[Problem description] Locate every line in the records below that contains the word "Generic", and copy each one.

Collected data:
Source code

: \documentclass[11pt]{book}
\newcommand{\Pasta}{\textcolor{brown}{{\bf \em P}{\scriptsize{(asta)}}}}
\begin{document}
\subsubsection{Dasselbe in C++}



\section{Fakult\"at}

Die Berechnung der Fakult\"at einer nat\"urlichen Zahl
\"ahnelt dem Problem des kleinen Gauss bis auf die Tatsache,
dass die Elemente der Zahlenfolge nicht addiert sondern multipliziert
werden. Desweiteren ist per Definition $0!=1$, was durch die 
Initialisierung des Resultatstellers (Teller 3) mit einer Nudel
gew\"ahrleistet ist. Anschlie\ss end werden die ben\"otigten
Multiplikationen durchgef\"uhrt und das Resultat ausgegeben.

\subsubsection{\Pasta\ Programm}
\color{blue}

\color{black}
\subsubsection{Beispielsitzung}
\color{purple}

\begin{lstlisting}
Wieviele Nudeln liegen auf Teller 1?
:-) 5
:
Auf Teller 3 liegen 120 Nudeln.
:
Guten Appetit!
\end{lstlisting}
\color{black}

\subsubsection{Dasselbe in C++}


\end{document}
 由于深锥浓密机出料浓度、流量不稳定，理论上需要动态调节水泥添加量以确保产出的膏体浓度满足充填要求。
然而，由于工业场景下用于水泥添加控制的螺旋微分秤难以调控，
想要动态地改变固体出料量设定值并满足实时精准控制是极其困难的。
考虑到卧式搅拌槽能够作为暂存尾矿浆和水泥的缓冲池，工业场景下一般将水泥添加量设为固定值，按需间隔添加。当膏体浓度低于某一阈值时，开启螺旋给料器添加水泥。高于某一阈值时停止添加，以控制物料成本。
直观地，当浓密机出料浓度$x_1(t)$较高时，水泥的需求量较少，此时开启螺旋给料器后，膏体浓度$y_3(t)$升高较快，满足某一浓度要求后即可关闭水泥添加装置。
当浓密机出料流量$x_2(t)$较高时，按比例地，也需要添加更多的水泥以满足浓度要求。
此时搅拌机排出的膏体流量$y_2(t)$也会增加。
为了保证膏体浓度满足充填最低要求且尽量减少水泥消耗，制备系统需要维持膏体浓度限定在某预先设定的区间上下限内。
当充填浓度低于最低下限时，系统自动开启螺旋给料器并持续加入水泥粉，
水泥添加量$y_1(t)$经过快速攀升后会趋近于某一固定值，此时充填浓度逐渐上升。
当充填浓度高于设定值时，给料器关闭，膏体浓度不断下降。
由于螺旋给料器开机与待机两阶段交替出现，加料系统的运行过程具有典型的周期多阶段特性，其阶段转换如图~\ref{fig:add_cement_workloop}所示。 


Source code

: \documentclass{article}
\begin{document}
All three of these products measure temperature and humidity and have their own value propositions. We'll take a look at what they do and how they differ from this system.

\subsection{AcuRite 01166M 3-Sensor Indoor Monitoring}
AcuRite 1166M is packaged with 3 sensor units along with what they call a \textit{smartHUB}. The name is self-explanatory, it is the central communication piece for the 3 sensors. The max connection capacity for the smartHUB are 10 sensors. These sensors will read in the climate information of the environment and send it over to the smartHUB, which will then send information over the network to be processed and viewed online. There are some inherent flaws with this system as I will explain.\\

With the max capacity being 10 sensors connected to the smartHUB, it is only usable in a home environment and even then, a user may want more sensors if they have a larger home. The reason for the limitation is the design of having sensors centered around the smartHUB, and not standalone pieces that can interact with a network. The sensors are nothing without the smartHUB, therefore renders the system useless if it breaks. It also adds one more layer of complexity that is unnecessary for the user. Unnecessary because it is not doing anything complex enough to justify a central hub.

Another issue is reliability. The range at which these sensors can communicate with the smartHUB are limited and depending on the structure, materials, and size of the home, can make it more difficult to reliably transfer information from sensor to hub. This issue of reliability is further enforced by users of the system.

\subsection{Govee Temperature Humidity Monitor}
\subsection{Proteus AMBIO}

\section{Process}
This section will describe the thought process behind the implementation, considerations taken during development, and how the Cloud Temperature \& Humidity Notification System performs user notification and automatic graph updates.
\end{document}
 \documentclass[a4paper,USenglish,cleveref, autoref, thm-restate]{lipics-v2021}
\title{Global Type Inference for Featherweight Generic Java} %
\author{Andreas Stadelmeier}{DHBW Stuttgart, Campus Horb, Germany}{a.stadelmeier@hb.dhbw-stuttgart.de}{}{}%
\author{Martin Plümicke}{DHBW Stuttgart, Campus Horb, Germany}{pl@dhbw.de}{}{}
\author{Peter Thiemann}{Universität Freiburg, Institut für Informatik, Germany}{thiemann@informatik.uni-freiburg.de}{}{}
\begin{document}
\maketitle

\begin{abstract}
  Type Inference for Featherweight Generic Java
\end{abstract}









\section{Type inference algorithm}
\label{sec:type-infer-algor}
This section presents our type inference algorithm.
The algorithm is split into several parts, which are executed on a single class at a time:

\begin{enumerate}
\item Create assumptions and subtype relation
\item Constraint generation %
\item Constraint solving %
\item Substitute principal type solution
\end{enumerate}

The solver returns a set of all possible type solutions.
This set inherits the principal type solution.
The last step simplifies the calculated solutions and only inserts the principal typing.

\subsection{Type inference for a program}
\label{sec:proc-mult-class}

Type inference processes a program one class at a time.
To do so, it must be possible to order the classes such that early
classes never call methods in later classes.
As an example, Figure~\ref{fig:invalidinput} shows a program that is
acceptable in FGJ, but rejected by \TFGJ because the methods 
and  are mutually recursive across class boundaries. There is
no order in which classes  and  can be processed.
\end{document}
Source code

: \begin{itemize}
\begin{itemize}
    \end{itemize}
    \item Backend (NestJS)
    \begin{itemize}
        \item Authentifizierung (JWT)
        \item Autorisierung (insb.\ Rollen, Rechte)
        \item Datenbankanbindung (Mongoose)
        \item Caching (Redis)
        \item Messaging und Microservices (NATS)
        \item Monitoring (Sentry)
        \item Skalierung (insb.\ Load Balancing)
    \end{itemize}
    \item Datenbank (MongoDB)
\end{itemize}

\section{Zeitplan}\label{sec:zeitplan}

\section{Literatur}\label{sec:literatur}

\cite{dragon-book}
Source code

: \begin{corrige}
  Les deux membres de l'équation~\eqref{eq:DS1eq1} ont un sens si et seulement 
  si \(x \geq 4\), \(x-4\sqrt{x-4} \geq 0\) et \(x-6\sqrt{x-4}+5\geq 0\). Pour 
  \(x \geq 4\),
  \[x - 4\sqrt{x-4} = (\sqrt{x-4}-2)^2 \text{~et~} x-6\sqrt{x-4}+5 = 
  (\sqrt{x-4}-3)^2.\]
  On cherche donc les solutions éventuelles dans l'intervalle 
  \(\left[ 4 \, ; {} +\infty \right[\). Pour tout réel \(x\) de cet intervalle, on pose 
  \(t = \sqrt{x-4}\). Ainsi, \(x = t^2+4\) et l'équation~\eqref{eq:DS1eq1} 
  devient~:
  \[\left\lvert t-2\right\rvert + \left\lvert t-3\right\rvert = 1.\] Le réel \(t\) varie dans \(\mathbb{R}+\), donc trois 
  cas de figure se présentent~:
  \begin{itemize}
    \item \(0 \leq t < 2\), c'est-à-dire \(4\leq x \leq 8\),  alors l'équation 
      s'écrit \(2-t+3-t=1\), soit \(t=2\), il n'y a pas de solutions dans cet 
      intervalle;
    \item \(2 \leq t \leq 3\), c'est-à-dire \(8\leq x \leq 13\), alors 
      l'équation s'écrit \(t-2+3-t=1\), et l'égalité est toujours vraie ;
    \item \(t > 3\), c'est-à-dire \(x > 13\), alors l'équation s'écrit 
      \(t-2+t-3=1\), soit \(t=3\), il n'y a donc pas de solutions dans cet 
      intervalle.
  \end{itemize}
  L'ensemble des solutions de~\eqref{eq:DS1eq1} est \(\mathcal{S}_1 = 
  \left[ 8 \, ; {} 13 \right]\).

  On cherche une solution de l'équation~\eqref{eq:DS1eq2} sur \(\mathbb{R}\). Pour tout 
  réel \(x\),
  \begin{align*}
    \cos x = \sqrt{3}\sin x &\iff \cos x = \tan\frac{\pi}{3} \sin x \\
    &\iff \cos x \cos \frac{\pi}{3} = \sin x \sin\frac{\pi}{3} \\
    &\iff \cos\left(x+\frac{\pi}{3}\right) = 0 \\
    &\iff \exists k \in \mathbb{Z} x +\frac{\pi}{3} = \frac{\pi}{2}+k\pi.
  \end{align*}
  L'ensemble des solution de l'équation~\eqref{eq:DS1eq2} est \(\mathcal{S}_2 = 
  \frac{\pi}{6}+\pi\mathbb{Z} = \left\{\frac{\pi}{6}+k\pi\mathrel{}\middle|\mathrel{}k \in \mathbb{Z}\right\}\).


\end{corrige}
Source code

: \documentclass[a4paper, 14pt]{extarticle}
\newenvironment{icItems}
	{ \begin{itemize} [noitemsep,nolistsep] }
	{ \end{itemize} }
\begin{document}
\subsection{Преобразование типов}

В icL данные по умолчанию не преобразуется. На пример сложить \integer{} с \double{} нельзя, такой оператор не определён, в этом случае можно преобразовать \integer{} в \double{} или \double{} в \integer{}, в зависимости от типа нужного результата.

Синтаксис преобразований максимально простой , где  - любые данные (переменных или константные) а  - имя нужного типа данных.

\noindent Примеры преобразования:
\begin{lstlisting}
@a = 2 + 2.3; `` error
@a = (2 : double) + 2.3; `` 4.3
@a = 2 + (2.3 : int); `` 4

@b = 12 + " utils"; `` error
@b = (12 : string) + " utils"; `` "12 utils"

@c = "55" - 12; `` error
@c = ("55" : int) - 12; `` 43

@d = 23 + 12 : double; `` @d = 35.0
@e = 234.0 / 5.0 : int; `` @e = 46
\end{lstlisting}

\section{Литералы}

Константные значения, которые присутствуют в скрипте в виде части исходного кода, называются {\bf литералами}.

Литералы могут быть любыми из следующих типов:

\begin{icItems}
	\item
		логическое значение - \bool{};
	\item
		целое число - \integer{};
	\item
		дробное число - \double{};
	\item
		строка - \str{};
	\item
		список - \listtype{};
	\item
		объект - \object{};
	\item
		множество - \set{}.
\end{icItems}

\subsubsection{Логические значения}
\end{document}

[Exercise output]
\title{Global Type Inference for Featherweight Generic Java} %
  Type Inference for Featherweight Generic Java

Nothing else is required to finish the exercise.